Exercise:
Below are records; quote them exactly from the first line through the line that contains "所以他们的层级有这样的关系。".

Source material:
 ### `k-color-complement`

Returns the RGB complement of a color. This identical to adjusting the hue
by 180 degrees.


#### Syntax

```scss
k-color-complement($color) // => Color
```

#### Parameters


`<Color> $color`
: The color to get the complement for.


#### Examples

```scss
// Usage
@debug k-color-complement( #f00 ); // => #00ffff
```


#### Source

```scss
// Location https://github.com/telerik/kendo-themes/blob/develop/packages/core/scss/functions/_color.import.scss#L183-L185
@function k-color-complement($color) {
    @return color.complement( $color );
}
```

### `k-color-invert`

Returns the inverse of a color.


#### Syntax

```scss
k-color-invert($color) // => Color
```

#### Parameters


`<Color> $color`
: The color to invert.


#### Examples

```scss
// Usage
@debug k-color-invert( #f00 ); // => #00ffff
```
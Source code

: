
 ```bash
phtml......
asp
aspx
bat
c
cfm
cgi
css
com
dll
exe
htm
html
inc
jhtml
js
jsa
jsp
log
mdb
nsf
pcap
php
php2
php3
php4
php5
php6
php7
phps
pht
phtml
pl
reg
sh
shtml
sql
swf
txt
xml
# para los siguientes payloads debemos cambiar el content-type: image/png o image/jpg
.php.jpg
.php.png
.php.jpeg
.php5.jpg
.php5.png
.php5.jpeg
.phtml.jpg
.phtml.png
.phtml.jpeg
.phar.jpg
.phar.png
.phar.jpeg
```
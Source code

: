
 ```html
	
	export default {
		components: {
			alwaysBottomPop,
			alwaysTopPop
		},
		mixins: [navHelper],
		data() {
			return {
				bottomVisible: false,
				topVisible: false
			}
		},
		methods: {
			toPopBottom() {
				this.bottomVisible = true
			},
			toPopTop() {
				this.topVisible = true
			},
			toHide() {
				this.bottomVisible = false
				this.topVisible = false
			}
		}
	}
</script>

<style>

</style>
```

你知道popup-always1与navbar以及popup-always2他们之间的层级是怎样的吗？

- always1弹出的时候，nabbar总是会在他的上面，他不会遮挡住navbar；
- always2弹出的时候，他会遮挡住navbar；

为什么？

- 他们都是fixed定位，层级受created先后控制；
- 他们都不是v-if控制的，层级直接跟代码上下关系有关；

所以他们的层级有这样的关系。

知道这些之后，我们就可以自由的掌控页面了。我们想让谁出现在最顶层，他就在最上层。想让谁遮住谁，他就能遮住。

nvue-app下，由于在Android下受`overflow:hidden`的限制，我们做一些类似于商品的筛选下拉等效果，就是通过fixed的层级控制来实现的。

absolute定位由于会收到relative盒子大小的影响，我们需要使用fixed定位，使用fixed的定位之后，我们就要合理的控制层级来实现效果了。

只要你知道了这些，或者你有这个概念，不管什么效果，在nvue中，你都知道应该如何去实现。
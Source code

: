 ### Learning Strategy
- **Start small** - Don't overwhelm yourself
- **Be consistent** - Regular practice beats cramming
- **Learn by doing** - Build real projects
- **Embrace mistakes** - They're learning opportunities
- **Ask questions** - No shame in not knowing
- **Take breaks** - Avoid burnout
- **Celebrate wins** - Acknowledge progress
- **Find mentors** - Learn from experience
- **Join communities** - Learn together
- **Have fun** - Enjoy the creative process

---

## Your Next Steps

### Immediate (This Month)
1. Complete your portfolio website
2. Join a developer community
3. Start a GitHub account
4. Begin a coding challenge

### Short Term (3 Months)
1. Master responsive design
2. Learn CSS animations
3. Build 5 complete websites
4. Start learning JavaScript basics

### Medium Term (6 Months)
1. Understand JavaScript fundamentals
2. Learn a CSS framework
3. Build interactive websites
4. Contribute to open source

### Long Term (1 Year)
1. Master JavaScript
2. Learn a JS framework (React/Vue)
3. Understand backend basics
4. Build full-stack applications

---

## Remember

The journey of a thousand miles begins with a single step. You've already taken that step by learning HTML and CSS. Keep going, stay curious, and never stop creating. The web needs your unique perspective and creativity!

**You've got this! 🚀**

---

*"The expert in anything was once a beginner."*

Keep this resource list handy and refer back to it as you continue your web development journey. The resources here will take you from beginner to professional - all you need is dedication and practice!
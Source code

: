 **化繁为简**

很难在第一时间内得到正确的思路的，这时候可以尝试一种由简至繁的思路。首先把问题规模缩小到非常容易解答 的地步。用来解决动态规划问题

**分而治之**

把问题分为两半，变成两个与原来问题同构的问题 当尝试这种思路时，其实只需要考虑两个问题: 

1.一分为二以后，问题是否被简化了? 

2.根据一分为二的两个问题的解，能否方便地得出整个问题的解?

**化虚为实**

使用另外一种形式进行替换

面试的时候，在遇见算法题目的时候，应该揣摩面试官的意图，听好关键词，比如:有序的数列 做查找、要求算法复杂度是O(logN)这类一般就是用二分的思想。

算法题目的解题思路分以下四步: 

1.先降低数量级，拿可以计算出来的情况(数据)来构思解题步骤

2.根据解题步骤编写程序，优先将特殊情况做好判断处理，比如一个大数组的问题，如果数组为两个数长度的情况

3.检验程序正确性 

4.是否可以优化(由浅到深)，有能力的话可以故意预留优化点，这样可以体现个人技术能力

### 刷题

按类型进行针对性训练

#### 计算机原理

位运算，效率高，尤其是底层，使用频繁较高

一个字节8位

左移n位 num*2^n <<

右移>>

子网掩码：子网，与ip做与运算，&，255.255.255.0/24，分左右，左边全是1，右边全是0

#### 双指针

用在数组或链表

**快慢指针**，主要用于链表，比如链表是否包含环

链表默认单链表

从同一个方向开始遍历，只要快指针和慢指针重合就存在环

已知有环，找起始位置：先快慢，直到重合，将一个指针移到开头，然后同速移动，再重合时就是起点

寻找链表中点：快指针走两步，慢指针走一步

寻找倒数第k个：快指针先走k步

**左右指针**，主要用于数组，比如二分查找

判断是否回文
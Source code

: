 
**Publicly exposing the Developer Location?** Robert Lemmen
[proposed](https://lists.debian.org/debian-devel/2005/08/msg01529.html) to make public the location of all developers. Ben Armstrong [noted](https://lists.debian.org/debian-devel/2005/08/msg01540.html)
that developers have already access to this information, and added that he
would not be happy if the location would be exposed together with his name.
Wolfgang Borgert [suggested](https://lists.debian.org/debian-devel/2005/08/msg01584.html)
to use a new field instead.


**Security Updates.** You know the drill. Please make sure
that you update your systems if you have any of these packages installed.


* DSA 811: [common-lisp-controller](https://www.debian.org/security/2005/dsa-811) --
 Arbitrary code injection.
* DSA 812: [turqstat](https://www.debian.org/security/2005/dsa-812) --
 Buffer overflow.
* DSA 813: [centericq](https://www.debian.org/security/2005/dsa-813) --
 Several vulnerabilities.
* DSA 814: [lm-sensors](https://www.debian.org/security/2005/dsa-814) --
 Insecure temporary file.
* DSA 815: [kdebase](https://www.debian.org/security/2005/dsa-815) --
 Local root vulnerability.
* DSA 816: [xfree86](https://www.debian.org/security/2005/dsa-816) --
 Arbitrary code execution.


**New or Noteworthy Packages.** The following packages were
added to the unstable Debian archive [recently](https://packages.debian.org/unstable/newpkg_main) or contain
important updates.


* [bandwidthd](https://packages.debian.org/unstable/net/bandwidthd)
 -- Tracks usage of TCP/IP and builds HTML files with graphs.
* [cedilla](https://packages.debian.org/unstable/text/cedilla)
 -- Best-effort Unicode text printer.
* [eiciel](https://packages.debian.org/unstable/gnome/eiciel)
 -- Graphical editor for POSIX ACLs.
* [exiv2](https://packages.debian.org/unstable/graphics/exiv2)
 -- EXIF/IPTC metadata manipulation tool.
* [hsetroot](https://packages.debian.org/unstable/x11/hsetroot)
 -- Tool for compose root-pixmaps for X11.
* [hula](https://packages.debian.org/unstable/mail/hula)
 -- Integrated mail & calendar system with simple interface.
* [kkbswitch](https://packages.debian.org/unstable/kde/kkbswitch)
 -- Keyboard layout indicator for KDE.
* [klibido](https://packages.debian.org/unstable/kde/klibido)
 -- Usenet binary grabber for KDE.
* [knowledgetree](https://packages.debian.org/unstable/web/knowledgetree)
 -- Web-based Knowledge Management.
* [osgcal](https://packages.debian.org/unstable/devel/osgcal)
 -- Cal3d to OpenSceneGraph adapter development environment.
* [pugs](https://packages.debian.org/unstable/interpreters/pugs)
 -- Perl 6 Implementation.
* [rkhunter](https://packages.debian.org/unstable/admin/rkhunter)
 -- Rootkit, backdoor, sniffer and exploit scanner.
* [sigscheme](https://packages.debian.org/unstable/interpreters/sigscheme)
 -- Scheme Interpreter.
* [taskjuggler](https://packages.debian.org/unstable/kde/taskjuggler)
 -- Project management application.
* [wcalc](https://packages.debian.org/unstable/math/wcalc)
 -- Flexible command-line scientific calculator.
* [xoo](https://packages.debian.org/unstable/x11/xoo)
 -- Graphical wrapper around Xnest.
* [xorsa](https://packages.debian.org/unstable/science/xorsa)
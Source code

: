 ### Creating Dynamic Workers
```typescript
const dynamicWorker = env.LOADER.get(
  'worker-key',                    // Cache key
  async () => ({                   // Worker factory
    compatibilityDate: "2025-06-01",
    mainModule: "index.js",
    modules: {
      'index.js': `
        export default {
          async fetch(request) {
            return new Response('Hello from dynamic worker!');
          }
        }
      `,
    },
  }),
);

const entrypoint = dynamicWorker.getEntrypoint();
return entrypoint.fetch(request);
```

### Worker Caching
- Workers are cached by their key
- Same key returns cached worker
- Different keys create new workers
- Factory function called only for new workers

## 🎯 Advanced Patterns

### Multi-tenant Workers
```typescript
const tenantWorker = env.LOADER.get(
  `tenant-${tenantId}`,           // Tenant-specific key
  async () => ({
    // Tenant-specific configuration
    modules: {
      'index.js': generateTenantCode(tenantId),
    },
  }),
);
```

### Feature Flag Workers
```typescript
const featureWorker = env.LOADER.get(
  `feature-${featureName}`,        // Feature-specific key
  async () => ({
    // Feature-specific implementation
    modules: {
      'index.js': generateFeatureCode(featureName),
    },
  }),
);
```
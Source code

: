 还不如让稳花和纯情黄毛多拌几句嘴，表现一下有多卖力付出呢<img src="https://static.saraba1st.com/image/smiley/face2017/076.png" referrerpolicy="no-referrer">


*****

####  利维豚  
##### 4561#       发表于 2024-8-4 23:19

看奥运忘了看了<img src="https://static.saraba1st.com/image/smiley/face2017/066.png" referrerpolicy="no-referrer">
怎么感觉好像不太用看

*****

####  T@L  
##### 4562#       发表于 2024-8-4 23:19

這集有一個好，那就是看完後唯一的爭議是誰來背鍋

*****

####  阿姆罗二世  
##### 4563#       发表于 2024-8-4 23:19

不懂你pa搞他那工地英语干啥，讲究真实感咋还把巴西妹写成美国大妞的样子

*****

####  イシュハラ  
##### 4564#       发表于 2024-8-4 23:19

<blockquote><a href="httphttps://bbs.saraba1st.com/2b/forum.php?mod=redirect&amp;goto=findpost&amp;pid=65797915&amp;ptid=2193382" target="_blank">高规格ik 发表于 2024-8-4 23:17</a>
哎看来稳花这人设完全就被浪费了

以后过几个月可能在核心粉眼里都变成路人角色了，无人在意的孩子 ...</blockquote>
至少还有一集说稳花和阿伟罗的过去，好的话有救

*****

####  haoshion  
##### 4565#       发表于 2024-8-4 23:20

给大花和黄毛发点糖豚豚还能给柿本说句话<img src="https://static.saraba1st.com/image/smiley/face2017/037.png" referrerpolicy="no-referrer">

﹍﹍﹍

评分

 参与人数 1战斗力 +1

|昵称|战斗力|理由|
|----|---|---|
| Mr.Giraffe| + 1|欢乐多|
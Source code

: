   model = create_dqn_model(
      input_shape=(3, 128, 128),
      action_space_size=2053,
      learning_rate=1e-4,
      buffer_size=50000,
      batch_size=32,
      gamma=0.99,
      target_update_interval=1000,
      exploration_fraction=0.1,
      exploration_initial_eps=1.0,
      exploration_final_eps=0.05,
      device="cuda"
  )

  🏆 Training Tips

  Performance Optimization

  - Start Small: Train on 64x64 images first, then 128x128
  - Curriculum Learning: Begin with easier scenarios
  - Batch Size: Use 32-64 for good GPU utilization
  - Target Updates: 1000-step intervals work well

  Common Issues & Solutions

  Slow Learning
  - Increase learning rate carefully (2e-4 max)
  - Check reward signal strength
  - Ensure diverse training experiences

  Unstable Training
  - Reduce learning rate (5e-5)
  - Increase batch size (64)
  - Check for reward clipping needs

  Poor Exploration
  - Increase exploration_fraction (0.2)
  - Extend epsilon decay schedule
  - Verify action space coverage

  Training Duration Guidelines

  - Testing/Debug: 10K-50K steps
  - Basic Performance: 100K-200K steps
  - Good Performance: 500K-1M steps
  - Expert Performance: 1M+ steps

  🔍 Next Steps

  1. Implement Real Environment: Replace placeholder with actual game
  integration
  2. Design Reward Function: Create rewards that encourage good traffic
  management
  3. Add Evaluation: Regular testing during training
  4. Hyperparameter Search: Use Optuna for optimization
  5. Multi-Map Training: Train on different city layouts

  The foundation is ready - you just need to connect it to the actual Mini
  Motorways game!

Solved exercise:
 ### `k-color-complement`

Returns the RGB complement of a color. This identical to adjusting the hue
by 180 degrees.


#### Syntax

```scss
k-color-complement($color) // => Color
```

#### Parameters


`<Color> $color`
: The color to get the complement for.


#### Examples

```scss
// Usage
@debug k-color-complement( #f00 ); // => #00ffff
```


#### Source

```scss
// Location https://github.com/telerik/kendo-themes/blob/develop/packages/core/scss/functions/_color.import.scss#L183-L185
@function k-color-complement($color) {
    @return color.complement( $color );
}
```

### `k-color-invert`

Returns the inverse of a color.


#### Syntax

```scss
k-color-invert($color) // => Color
```

#### Parameters


`<Color> $color`
: The color to invert.


#### Examples

```scss
// Usage
@debug k-color-invert( #f00 ); // => #00ffff
```
Source code

:
 ```bash
phtml......
asp
aspx
bat
c
cfm
cgi
css
com
dll
exe
htm
html
inc
jhtml
js
jsa
jsp
log
mdb
nsf
pcap
php
php2
php3
php4
php5
php6
php7
phps
pht
phtml
pl
reg
sh
shtml
sql
swf
txt
xml
# para los siguientes payloads debemos cambiar el content-type: image/png o image/jpg
.php.jpg
.php.png
.php.jpeg
.php5.jpg
.php5.png
.php5.jpeg
.phtml.jpg
.phtml.png
.phtml.jpeg
.phar.jpg
.phar.png
.phar.jpeg
```
Source code

:
 ```html
	
	export default {
		components: {
			alwaysBottomPop,
			alwaysTopPop
		},
		mixins: [navHelper],
		data() {
			return {
				bottomVisible: false,
				topVisible: false
			}
		},
		methods: {
			toPopBottom() {
				this.bottomVisible = true
			},
			toPopTop() {
				this.topVisible = true
			},
			toHide() {
				this.bottomVisible = false
				this.topVisible = false
			}
		}
	}
</script>

<style>

</style>
```

你知道popup-always1与navbar以及popup-always2他们之间的层级是怎样的吗？

- always1弹出的时候，nabbar总是会在他的上面，他不会遮挡住navbar；
- always2弹出的时候，他会遮挡住navbar；

为什么？

- 他们都是fixed定位，层级受created先后控制；
- 他们都不是v-if控制的，层级直接跟代码上下关系有关；

所以他们的层级有这样的关系。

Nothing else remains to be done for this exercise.